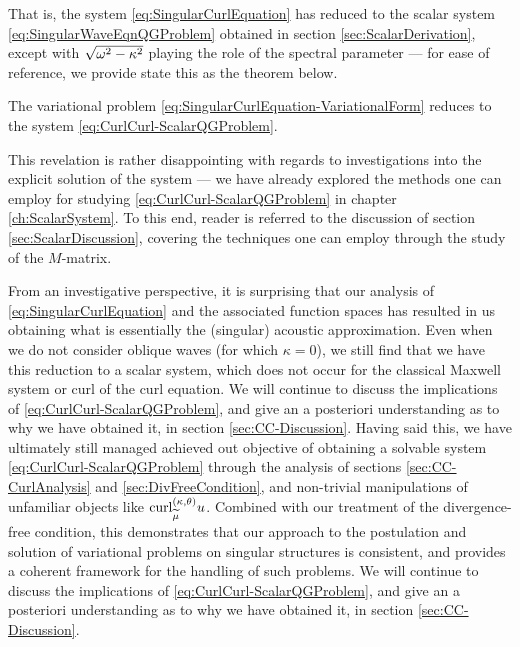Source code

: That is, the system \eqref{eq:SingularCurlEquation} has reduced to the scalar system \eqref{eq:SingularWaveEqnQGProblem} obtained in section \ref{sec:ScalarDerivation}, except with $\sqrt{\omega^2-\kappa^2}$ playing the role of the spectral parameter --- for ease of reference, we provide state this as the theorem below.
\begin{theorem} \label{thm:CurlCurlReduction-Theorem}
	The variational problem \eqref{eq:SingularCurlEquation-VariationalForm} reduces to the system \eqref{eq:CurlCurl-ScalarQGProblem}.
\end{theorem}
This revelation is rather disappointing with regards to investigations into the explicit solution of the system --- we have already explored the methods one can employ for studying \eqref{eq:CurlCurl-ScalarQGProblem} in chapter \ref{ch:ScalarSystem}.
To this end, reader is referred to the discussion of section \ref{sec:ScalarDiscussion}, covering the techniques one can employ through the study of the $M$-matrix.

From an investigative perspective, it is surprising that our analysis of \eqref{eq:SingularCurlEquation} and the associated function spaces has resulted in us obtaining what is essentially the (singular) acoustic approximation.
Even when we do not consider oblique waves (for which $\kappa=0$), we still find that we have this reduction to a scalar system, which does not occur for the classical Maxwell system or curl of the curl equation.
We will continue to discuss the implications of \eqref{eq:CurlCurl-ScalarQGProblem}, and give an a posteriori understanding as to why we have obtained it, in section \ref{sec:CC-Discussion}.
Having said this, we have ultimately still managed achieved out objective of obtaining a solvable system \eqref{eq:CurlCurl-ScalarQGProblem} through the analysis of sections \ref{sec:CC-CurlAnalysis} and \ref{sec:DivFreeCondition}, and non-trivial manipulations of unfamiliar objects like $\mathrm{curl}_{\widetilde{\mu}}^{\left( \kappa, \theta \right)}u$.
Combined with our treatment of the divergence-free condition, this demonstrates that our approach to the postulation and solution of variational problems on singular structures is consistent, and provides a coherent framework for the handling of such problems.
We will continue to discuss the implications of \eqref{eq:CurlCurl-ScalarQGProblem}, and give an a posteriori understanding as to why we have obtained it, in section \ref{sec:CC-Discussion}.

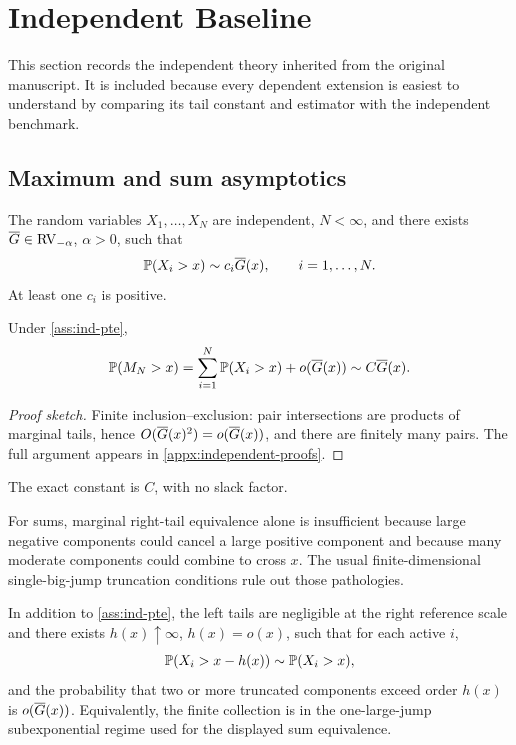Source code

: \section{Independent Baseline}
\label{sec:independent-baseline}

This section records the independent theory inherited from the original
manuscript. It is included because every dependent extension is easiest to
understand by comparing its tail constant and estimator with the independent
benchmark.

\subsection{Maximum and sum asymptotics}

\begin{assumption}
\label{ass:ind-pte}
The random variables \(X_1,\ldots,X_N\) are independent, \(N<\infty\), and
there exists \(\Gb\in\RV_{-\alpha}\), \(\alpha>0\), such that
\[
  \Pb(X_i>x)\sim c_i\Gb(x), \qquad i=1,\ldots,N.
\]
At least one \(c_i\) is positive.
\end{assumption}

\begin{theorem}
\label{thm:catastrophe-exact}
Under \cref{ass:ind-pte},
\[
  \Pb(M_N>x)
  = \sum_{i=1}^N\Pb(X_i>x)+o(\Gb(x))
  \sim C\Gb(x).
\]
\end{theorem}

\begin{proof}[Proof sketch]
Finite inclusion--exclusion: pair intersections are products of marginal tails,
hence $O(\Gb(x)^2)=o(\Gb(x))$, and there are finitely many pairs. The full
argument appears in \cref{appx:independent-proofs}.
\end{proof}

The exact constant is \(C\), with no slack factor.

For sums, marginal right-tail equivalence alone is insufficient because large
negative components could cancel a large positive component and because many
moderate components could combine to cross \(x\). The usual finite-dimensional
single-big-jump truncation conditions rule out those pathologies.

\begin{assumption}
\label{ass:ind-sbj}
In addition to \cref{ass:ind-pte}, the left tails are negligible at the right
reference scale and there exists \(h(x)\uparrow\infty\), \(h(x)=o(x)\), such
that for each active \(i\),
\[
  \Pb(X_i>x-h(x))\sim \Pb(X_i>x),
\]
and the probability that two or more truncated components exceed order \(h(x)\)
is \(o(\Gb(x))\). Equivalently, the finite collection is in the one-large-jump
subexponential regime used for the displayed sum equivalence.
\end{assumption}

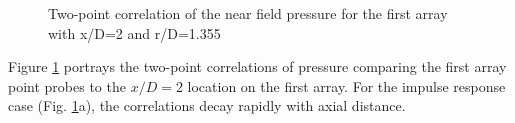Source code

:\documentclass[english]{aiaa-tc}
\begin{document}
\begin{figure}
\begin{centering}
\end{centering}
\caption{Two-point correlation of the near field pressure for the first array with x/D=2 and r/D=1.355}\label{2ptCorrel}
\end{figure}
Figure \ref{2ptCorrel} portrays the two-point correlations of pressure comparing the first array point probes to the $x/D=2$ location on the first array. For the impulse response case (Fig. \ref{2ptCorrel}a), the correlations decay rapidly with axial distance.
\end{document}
━━━━━━━━━━━━━━━━━━━━
**What you should do**
Select and copy each line from the data that includes the word "comparing".

**Exercise result**
understand by comparing its tail constant and estimator with the independent
Figure \ref{2ptCorrel} portrays the two-point correlations of pressure comparing the first array point probes to the $x/D=2$ location on the first array. For the impulse response case (Fig. \ref{2ptCorrel}a), the correlations decay rapidly with axial distance.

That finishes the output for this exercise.